» **Data shown**
BEGIN

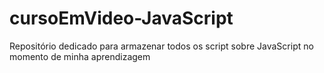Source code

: # cursoEmVideo-JavaScript
 Repositório dedicado para armazenar todos os script sobre JavaScript no momento de minha aprendizagem
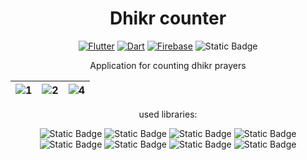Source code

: 
<h1 align="center">Dhikr counter</h1>

<div align="center">

[![Flutter](https://img.shields.io/badge/flutter-44D0FA?logo=flutter&style=for-the-badge&logoColor=white)](https://flutter.dev/)
[![Dart](https://img.shields.io/badge/Dart-30B7F3?logo=dart&style=for-the-badge&logoColor=white)](https://dart.dev/)
[![Firebase](https://img.shields.io/badge/firebase-white?logo=firebase&style=for-the-badge)](https://firebase.google.com/)
![Static Badge](https://img.shields.io/badge/Platform-Android%20%7C%20IOS%20%7C%20Web-green)

</div>

<p align="center">
     Application for counting dhikr prayers
</p>

| ![1](https://github.com/OlegPark/Dhikr_counter/assets/127476229/3376bd9f-a574-40d6-9914-00b9df2337b0) | ![2](https://github.com/OlegPark/Dhikr_counter/assets/127476229/8a6d8304-3df2-4b5b-822b-850f8b1b9b1e) | ![4](https://github.com/OlegPark/Dhikr_counter/assets/127476229/c8ab49ea-bf84-4ccf-ac9d-7a556d7fbb6d) |
| :------------: | :------------: | :------------: |

<p align="center">
     used libraries:
</p>

<div align="center">
     
![Static Badge](https://img.shields.io/badge/shared_preferences%3A%202.2.2-gray?logo=Flutter&labelColor=blue)
![Static Badge](https://img.shields.io/badge/provider%3A%206.1.1-gray?logo=flutter&labelColor=blue)
![Static Badge](https://img.shields.io/badge/go_router%3A%2013.1.0-gray?logo=Flutter&labelColor=blue)
![Static Badge](https://img.shields.io/badge/%20hive%3A%202.2.3-gray?logo=Flutter&labelColor=blue)
![Static Badge](https://img.shields.io/badge/%20firebase-gray?logo=firebase&labelColor=white)
![Static Badge](https://img.shields.io/badge/easy_localization%3A%203.0.4-gray?logo=Flutter&labelColor=blue)
![Static Badge](https://img.shields.io/badge/icons_launcher%3A%202.1.7-gray?logo=Flutter&labelColor=blue)
![Static Badge](https://img.shields.io/badge/flutter_native_splash%3A%202.3.7-gray?logo=Flutter&labelColor=blue)

</div>


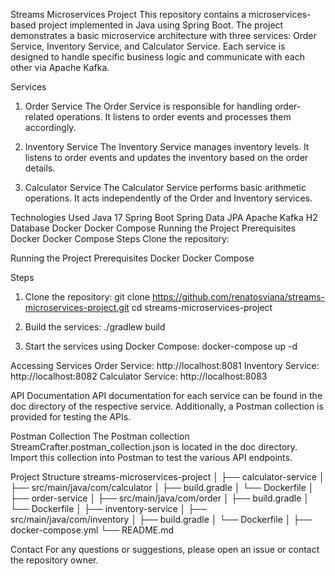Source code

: Streams Microservices Project
This repository contains a microservices-based project implemented in Java using Spring Boot. The project demonstrates a basic microservice architecture with three services: Order Service, Inventory Service, and Calculator Service. Each service is designed to handle specific business logic and communicate with each other via Apache Kafka.

Services
1. Order Service
The Order Service is responsible for handling order-related operations. It listens to order events and processes them accordingly.

2. Inventory Service
The Inventory Service manages inventory levels. It listens to order events and updates the inventory based on the order details.

3. Calculator Service
The Calculator Service performs basic arithmetic operations. It acts independently of the Order and Inventory services.

Technologies Used
Java 17
Spring Boot
Spring Data JPA
Apache Kafka
H2 Database
Docker
Docker Compose
Running the Project
Prerequisites
Docker
Docker Compose
Steps
Clone the repository:

Running the Project
Prerequisites
Docker
Docker Compose

Steps
1. Clone the repository:
git clone https://github.com/renatosviana/streams-microservices-project.git
cd streams-microservices-project

3. Build the services:
./gradlew build

4. Start the services using Docker Compose:
docker-compose up -d

Accessing Services
Order Service: http://localhost:8081
Inventory Service: http://localhost:8082
Calculator Service: http://localhost:8083

API Documentation
API documentation for each service can be found in the doc directory of the respective service. Additionally, a Postman collection is provided for testing the APIs.

Postman Collection
The Postman collection StreamCrafter.postman_collection.json is located in the doc directory. Import this collection into Postman to test the various API endpoints.

Project Structure
streams-microservices-project
│
├── calculator-service
│   ├── src/main/java/com/calculator
│   ├── build.gradle
│   └── Dockerfile
│
├── order-service
│   ├── src/main/java/com/order
│   ├── build.gradle
│   └── Dockerfile
│
├── inventory-service
│   ├── src/main/java/com/inventory
│   ├── build.gradle
│   └── Dockerfile
│
├── docker-compose.yml
└── README.md

Contact
For any questions or suggestions, please open an issue or contact the repository owner.

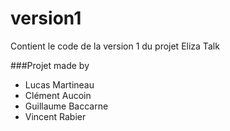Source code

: # version1
Contient le code de la version 1 du projet Eliza Talk

###Projet made by 
* Lucas Martineau
* Clément Aucoin
* Guillaume Baccarne
* Vincent Rabier
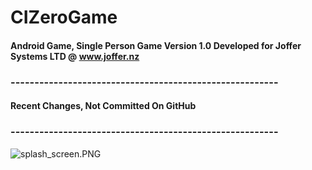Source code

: # CIZeroGame
#### Android Game, Single Person Game Version 1.0 Developed for Joffer Systems  LTD  @ www.joffer.nz


### --------------------------------------------------------

#### Recent Changes, Not Committed On GitHub

### --------------------------------------------------------
![splash_screen.PNG](https://github.com/Alok0220/CIZeroGame/app/src/main/res/drawable-v24/splash_screen.PNG)

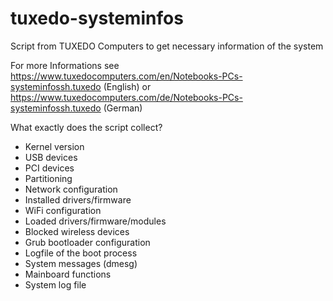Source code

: # tuxedo-systeminfos

Script from TUXEDO Computers to get necessary information of the system

For more Informations see https://www.tuxedocomputers.com/en/Notebooks-PCs-systeminfossh.tuxedo (English) or https://www.tuxedocomputers.com/de/Notebooks-PCs-systeminfossh.tuxedo (German)

What exactly does the script collect?

* Kernel version
* USB devices
* PCI devices
* Partitioning
* Network configuration
* Installed drivers/firmware
* WiFi configuration
* Loaded drivers/firmware/modules
* Blocked wireless devices
* Grub bootloader configuration
* Logfile of the boot process
* System messages (dmesg)
* Mainboard functions
* System log file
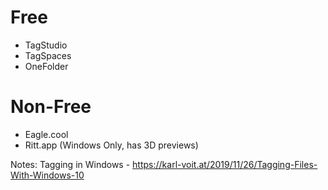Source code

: # Free
- TagStudio
- TagSpaces
- OneFolder
# Non-Free
- Eagle.cool
- Ritt.app (Windows Only, has 3D previews)

Notes: Tagging in Windows - https://karl-voit.at/2019/11/26/Tagging-Files-With-Windows-10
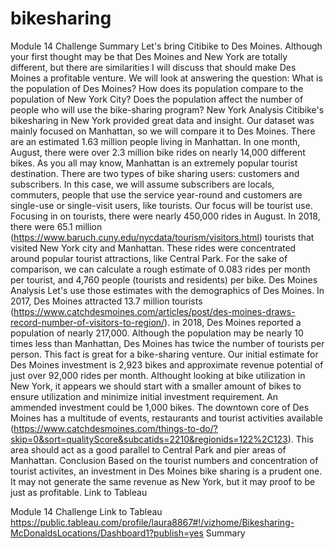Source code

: # bikesharing

Module 14 Challenge
Summary
Let's bring Citibike to Des Moines. Although your first thought may be that Des Moines and New York are totally different, but there are similarities I will discuss that should make Des Moines a profitable venture. We will look at answering the question:
What is the population of Des Moines? How does its population compare to the population of New York City? Does the population affect the number of people who will use the bike-sharing program?
New York Analysis
Citibike's bikesharing in New York provided great data and insight. Our dataset was mainly focused on Manhattan, so we will compare it to Des Moines.
There are an estimated 1.63 million people living in Manhattan. In one month, August, there were over 2.3 million bike rides on nearly 14,000 different bikes. As you all may know, Manhattan is an extremely popular tourist destination. There are two types of bike sharing users: customers and subscribers. In this case, we will assume subscribers are locals, commuters, people that use the service year-round and customers are single-use or single-visit users, like tourists. Our focus will be tourist use.
Focusing in on tourists, there were nearly 450,000 rides in August. In 2018, there were 65.1 million (https://www.baruch.cuny.edu/nycdata/tourism/visitors.html) tourists that visited New York city and Manhattan. These rides were concentrated around popular tourist attractions, like Central Park. For the sake of comparison, we can calculate a rough estimate of 0.083 rides per month per tourist, and 4,760 people (tourists and residents) per bike.
Des Moines Analysis
Let's use those estimates with the demographics of Des Moines. In 2017, Des Moines attracted 13.7 million tourists (https://www.catchdesmoines.com/articles/post/des-moines-draws-record-number-of-visitors-to-region/). in 2018, Des Moines reported a population of nearly 217,000. Although the population may be nearly 10 times less than Manhattan, Des Moines has twice the number of tourists per person. This fact is great for a bike-sharing venture.
Our initial estimate for Des Moines investment is 2,923 bikes and approximate revenue potential of just over 92,000 rides per month. Althought looking at bike utilization in New York, it appears we should start with a smaller amount of bikes to ensure utilization and minimize initial investment requirement. An ammended investment could be 1,000 bikes.
The downtown core of Des Moines has a multitude of events, restaurants and tourist activities available (https://www.catchdesmoines.com/things-to-do/?skip=0&sort=qualityScore&subcatids=2210&regionids=122%2C123). This area should act as a good parallel to Central Park and pier areas of Manhattan.
Conclusion
Based on the tourist numbers and concentration of tourist activites, an investment in Des Moines bike sharing is a prudent one. It may not generate the same revenue as New York, but it may proof to be just as profitable.
Link to Tableau

Module 14 Challenge
Link to Tableau
https://public.tableau.com/profile/laura8867#!/vizhome/Bikesharing-McDonaldsLocations/Dashboard1?publish=yes
Summary




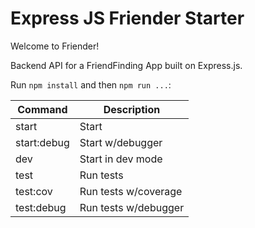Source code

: # Express JS Friender Starter

Welcome to Friender!

Backend API for a FriendFinding App built on Express.js.

Run `npm install` and then `npm run ...`:

| Command     | Description          |
|-------------|----------------------|
| start       | Start                |
| start:debug | Start w/debugger     |
| dev         | Start in dev mode    |
| test        | Run tests            |
| test:cov    | Run tests w/coverage |
| test:debug  | Run tests w/debugger |
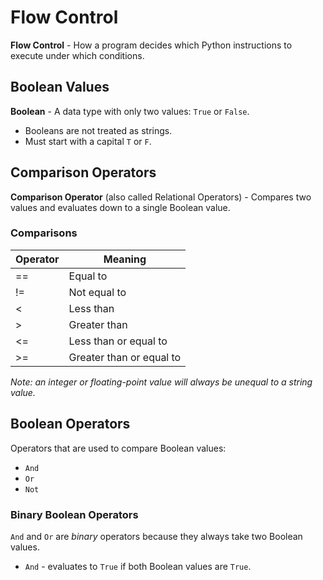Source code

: # Flow Control

**Flow Control** - How a program decides which Python instructions to execute under which conditions.

## Boolean Values
**Boolean** - A data type with only two values: `True` or `False`.
- Booleans are not treated as strings.
- Must start with a capital `T` or `F`.

## Comparison Operators
**Comparison Operator** (also called Relational Operators) - Compares two values and evaluates down to a single Boolean value.

### Comparisons
| Operator | Meaning |
|---|---|
| == | Equal to |
| != | Not equal to |
| < | Less than |
| > | Greater than |
| <= | Less than or equal to |
| >= | Greater than or equal to|

_Note: an integer or floating-point value will always be unequal to a string value._

## Boolean Operators
Operators that are used to compare Boolean values:
- `And`
- `Or`
- `Not`

### Binary Boolean Operators
`And` and `Or` are _binary_ operators because they always take two Boolean values.
- `And` - evaluates to `True` if both Boolean values are `True`.
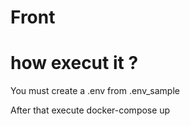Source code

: # Front

# how execut it ?

You must create a .env from .env_sample

After that
execute docker-compose up


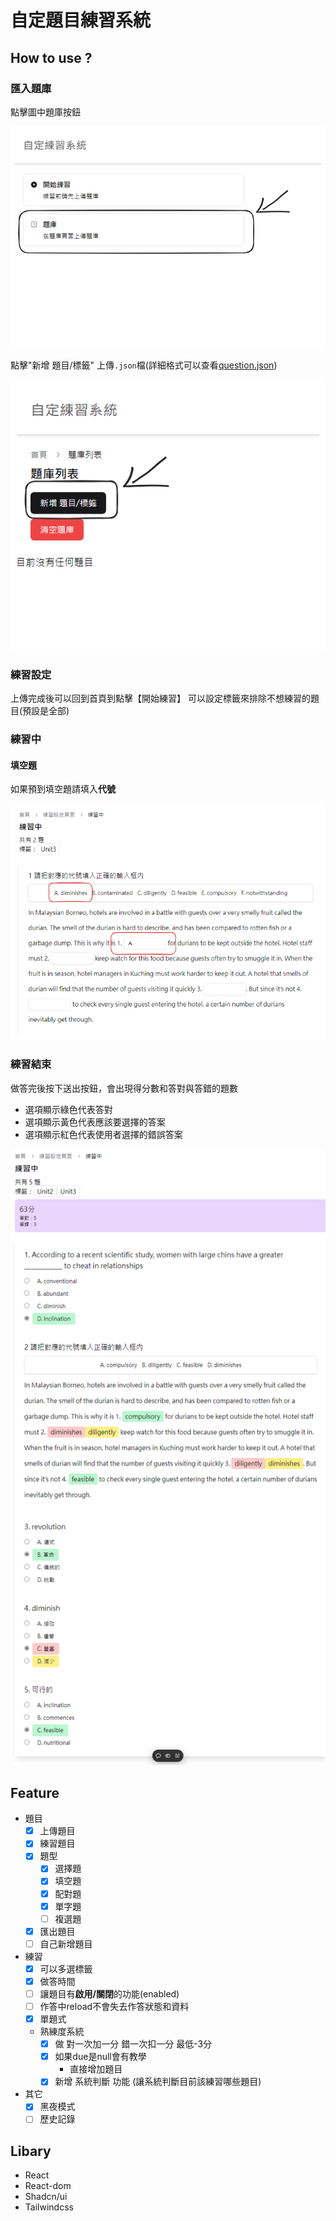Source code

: # 自定題目練習系統

## How to use ?

### 匯入題庫

點擊圖中題庫按鈕

![image.png](./docs/img/image.png)

點擊"新增 題目/標籤" 上傳`.json`檔(詳細格式可以查看[question.json](./src/assets/questions.json))

![image-1.png](./docs/img/image-1.png)

### 練習設定

上傳完成後可以回到首頁到點擊【開始練習】
可以設定標籤來排除不想練習的題目(預設是全部)

### 練習中

#### 填空題

如果預到填空題請填入**代號**

![image-2.png](./docs/img/image-2.png)

### 練習結束

做答完後按下送出按鈕，會出現得分數和答對與答錯的題數

- 選項顯示綠色代表答對
- 選項顯示黃色代表應該要選擇的答案
- 選項顯示紅色代表使用者選擇的錯誤答案

![image-3.png](./docs/img/image-3.png)

## Feature
- 題目
  - [x] 上傳題目
  - [x] 練習題目
  - [x] 題型
    - [x] 選擇題
    - [x] 填空題
    - [x] 配對題
    - [x] 單字題
    - [ ] 複選題
  - [x] 匯出題目
  - [ ] 自己新增題目
- 練習
  - [x] 可以多選標籤
  - [x] 做答時間
  - [ ] 讓題目有**啟用/關閉**的功能(enabled)
  - [ ] 作答中reload不會失去作答狀態和資料
  - [x] 單題式
  - 熟練度系統
    - [x] 做 對一次加一分 錯一次扣一分 最低-3分
    - [x] 如果due是null會有教學
      - 直接增加題目
    - [x] 新增 系統判斷 功能 (讓系統判斷目前該練習哪些題目)
- 其它
  - [x] 黑夜模式
  - [ ] 歷史記錄

## Libary

- React
- React-dom
- Shadcn/ui
- Tailwindcss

END

» **Work request**
With the pictures omitted, print the lines above exactly, beginning at the line with "- TagStudio" and going on through the line with "Let's bring Citibike".

» **Response below**
- TagStudio
- TagSpaces
- OneFolder
# Non-Free
- Eagle.cool
- Ritt.app (Windows Only, has 3D previews)

Notes: Tagging in Windows - https://karl-voit.at/2019/11/26/Tagging-Files-With-Windows-10
Source code

: # bikesharing

Module 14 Challenge
Summary
Let's bring Citibike to Des Moines. Although your first thought may be that Des Moines and New York are totally different, but there are similarities I will discuss that should make Des Moines a profitable venture. We will look at answering the question:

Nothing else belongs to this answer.